In 1869, lord Mayo, the Governor General of India, placed WW Hunter on special duty to submit a scheme for the consolidation into one work the vast statistical material already available about India and to prescribe the principles a according to which a set of gazetteers was to be prepared. In 1871, with the acceptance by the government of India of his comprehensive plan for the preparation of gazetteers under central authority, Hunter began an undertaking for India which in course of time resulted in a huge statistical survey, numbering over a hundred volumes, of the general, geographic, military, social and economic conditions in India. The success of the gigantic undertaking has been unparalleled: few countries, if any, are more thoroughly gazetteered than India.

The end-product of a brilliant effort of organized research, these masterpieces of administrative details fulfilled the hope expressed by Hunter in 1876 that they would constitute a monument of the administration under which it may be composed, more profitable than the conquest of a new province.

A new revised edition of the gazetteer was issued in 1901-1906. One new feature of this edition was that in addition to the India volumes, a provincial series with provinces as units and a district series with districts as units were also issued.

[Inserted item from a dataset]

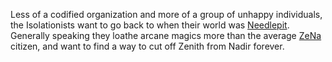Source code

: Less of a codified organization and more of a group of unhappy individuals, the Isolationists want to go back to when their world was [Needlepit](Needlepit). Generally speaking they loathe arcane magics more than the average [ZeNa](IPoK%20Wiki/Locations/ZeNa.md) citizen, and want to find a way to cut off Zenith from Nadir forever.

The present work in 2 volumes which is part of the celebrated provincial series covers the erstwhile Madras Presidency. Historically the most important of the presidencies, being the theatre of the great Anglo-French conflicts which finally decided the question as to which of the European nations should be supreme in India, it occupied the whole of the southern portion of the peninsula including the five native States subordinate to it and the State of Mysore and the tiny British territory of Coorg. In the amplitude of its scope and in the richness of its contents no wok has surpassed it ever since its fist publication almost eight decades ago.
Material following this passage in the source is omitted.